Turkish journalist and writer

Ayşe Önal (born 1955) is a Turkish journalist and writer. A former editor of Nokta, in 2000 she moved to London and became foreign correspondent for Kanal 7, before moving to Akşam and Show TV in 2003. Her best known book is Honour Killing: Stories of Men Who Killed (2004, Turkish, 2008 English).

==Career==
Önal worked as a psychological counselor at a juvenile prison in the early 1980s, but was fired when the government found out she was "kind of a leftist". She joined the weekly Nokta in 1984 as a political reporter, and became its editor-in-chief. In this position she was attacked with a firearm in February 1994, together with a Nokta correspondent.
Onal graduated with a degree in Psychology in 1978, and worked for treatment of condemned children in prison for three years. After being forced to leave due to her different opinion, she started her journalism life in Nokta Weekly.
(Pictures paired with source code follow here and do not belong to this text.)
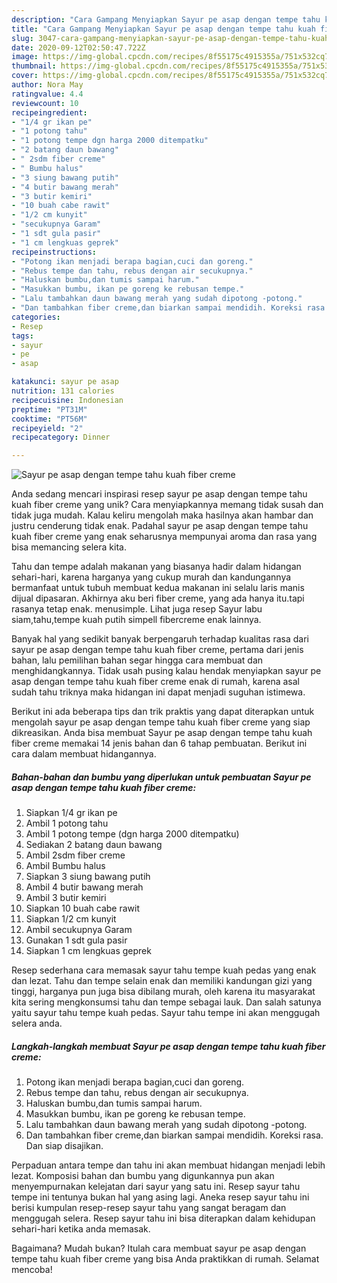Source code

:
 ```yaml
---
description: "Cara Gampang Menyiapkan Sayur pe asap dengan tempe tahu kuah fiber creme yang Enak"
title: "Cara Gampang Menyiapkan Sayur pe asap dengan tempe tahu kuah fiber creme yang Enak"
slug: 3047-cara-gampang-menyiapkan-sayur-pe-asap-dengan-tempe-tahu-kuah-fiber-creme-yang-enak
date: 2020-09-12T02:50:47.722Z
image: https://img-global.cpcdn.com/recipes/8f55175c4915355a/751x532cq70/sayur-pe-asap-dengan-tempe-tahu-kuah-fiber-creme-foto-resep-utama.jpg
thumbnail: https://img-global.cpcdn.com/recipes/8f55175c4915355a/751x532cq70/sayur-pe-asap-dengan-tempe-tahu-kuah-fiber-creme-foto-resep-utama.jpg
cover: https://img-global.cpcdn.com/recipes/8f55175c4915355a/751x532cq70/sayur-pe-asap-dengan-tempe-tahu-kuah-fiber-creme-foto-resep-utama.jpg
author: Nora May
ratingvalue: 4.4
reviewcount: 10
recipeingredient:
- "1/4 gr ikan pe"
- "1 potong tahu"
- "1 potong tempe dgn harga 2000 ditempatku"
- "2 batang daun bawang"
- " 2sdm fiber creme"
- " Bumbu halus"
- "3 siung bawang putih"
- "4 butir bawang merah"
- "3 butir kemiri"
- "10 buah cabe rawit"
- "1/2 cm kunyit"
- "secukupnya Garam"
- "1 sdt gula pasir"
- "1 cm lengkuas geprek"
recipeinstructions:
- "Potong ikan menjadi berapa bagian,cuci dan goreng."
- "Rebus tempe dan tahu, rebus dengan air secukupnya."
- "Haluskan bumbu,dan tumis sampai harum."
- "Masukkan bumbu, ikan pe goreng ke rebusan tempe."
- "Lalu tambahkan daun bawang merah yang sudah dipotong -potong."
- "Dan tambahkan fiber creme,dan biarkan sampai mendidih. Koreksi rasa. Dan siap disajikan."
categories:
- Resep
tags:
- sayur
- pe
- asap

katakunci: sayur pe asap 
nutrition: 131 calories
recipecuisine: Indonesian
preptime: "PT31M"
cooktime: "PT56M"
recipeyield: "2"
recipecategory: Dinner

---
```



![Sayur pe asap dengan tempe tahu kuah fiber creme](https://img-global.cpcdn.com/recipes/8f55175c4915355a/751x532cq70/sayur-pe-asap-dengan-tempe-tahu-kuah-fiber-creme-foto-resep-utama.jpg)

Anda sedang mencari inspirasi resep sayur pe asap dengan tempe tahu kuah fiber creme yang unik? Cara menyiapkannya memang tidak susah dan tidak juga mudah. Kalau keliru mengolah maka hasilnya akan hambar dan justru cenderung tidak enak. Padahal sayur pe asap dengan tempe tahu kuah fiber creme yang enak seharusnya mempunyai aroma dan rasa yang bisa memancing selera kita.

Tahu dan tempe adalah makanan yang biasanya hadir dalam hidangan sehari-hari, karena harganya yang cukup murah dan kandungannya bermanfaat untuk tubuh membuat kedua makanan ini selalu laris manis dijual dipasaran. Akhirnya aku beri fiber creme, yang ada hanya itu.tapi rasanya tetap enak. menusimple. Lihat juga resep Sayur labu siam,tahu,tempe kuah putih simpell fibercreme enak lainnya.

Banyak hal yang sedikit banyak berpengaruh terhadap kualitas rasa dari sayur pe asap dengan tempe tahu kuah fiber creme, pertama dari jenis bahan, lalu pemilihan bahan segar hingga cara membuat dan menghidangkannya. Tidak usah pusing kalau hendak menyiapkan sayur pe asap dengan tempe tahu kuah fiber creme enak di rumah, karena asal sudah tahu triknya maka hidangan ini dapat menjadi suguhan istimewa.


Berikut ini ada beberapa tips dan trik praktis yang dapat diterapkan untuk mengolah sayur pe asap dengan tempe tahu kuah fiber creme yang siap dikreasikan. Anda bisa membuat Sayur pe asap dengan tempe tahu kuah fiber creme memakai 14 jenis bahan dan 6 tahap pembuatan. Berikut ini cara dalam membuat hidangannya.

<!--inarticleads1-->

##### Bahan-bahan dan bumbu yang diperlukan untuk pembuatan Sayur pe asap dengan tempe tahu kuah fiber creme:

1. Siapkan 1/4 gr ikan pe
1. Ambil 1 potong tahu
1. Ambil 1 potong tempe (dgn harga 2000 ditempatku)
1. Sediakan 2 batang daun bawang
1. Ambil  2sdm fiber creme
1. Ambil  Bumbu halus
1. Siapkan 3 siung bawang putih
1. Ambil 4 butir bawang merah
1. Ambil 3 butir kemiri
1. Siapkan 10 buah cabe rawit
1. Siapkan 1/2 cm kunyit
1. Ambil secukupnya Garam
1. Gunakan 1 sdt gula pasir
1. Siapkan 1 cm lengkuas geprek


Resep sederhana cara memasak sayur tahu tempe kuah pedas yang enak dan lezat. Tahu dan tempe selain enak dan memiliki kandungan gizi yang tinggi, harganya pun juga bisa dibilang murah, oleh karena itu masyarakat kita sering mengkonsumsi tahu dan tempe sebagai lauk. Dan salah satunya yaitu sayur tahu tempe kuah pedas. Sayur tahu tempe ini akan menggugah selera anda. 

<!--inarticleads2-->

##### Langkah-langkah membuat Sayur pe asap dengan tempe tahu kuah fiber creme:

1. Potong ikan menjadi berapa bagian,cuci dan goreng.
1. Rebus tempe dan tahu, rebus dengan air secukupnya.
1. Haluskan bumbu,dan tumis sampai harum.
1. Masukkan bumbu, ikan pe goreng ke rebusan tempe.
1. Lalu tambahkan daun bawang merah yang sudah dipotong -potong.
1. Dan tambahkan fiber creme,dan biarkan sampai mendidih. Koreksi rasa. Dan siap disajikan.


Perpaduan antara tempe dan tahu ini akan membuat hidangan menjadi lebih lezat. Komposisi bahan dan bumbu yang digunkannya pun akan menyempurnakan kelejatan dari sayur yang satu ini. Resep sayur tahu tempe ini tentunya bukan hal yang asing lagi. Aneka resep sayur tahu ini berisi kumpulan resep-resep sayur tahu yang sangat beragam dan menggugah selera. Resep sayur tahu ini bisa diterapkan dalam kehidupan sehari-hari ketika anda memasak. 

Bagaimana? Mudah bukan? Itulah cara membuat sayur pe asap dengan tempe tahu kuah fiber creme yang bisa Anda praktikkan di rumah. Selamat mencoba!
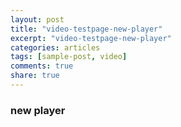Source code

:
 ```yaml
---
layout: post
title: "video-testpage-new-player"
excerpt: "video-testpage-new-player"
categories: articles
tags: [sample-post, video]
comments: true
share: true
---
```

### new player
<br>
<div class="apester-media" data-media-id="5de8c6a2b570ff784c25dae2" height="388"></div><script async src="https://static.stg.apester.com/js/sdk/latest/apester-sdk.js"></script>
<br>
Önal was one of the first people to write about JİTEM, for Dinç Bilgin's Ateş newspaper on 2 July 1994. Önal had learned about it from Veli Küçük after being introduced to him through MIT spy and fellow journalist, Tuncay Güney. Önal and Küçük's meeting did not go well, and Önal vowed to write about it. She followed through, and was promptly fired, along with nineteen of her coworkers. In 1994 Turkish Hizballah published a death threat against her, leading Önal to go into hiding in Cyprus for three months.

From 1995 to 1997, she hosted a discussion show Minefield on Kanal 7, which brought together Jews, Armenians and Turks five days a week in a way not previously seen on Turkish television. In 2000, she moved to London and became foreign correspondent for Kanal 7, before moving to Akşam and Show TV in 2003.

The International Women's Media Foundation, which gave her a Courage in Journalism Award in 1996, said of her in 2008: "Onal has been a controversial journalist most of her life. She was on the hit list of both the revolutionary left and the Islamic radicals. Her early kudos came from reports on prison abuse of children, but she went on to cover the first Gulf War, the war in Bosnia and the evolving political situation of the Kurds. She rattled the Turkish government by many reports about corruption and in the mid-1990s officials put her on a black list, which effectively barred her from employment in any media controlled by the government. That “embargo” against her was lifted right before she got the Courage Award but she was still seen as almost unemployable."

Önal's daughter Şafak Pavey was elected to the Grand National Assembly of Turkey in 2011.

==Awards==
- International Women's Media Foundation Courage in Journalism Award 1996
- fourteen Turkish National Press Awards

== Bibliography ==
- Honour Killing: Stories of Men Who Killed (2004 Turkish, 2008 English, 2013 Japanese) ISBN 978-0-86356-617-2.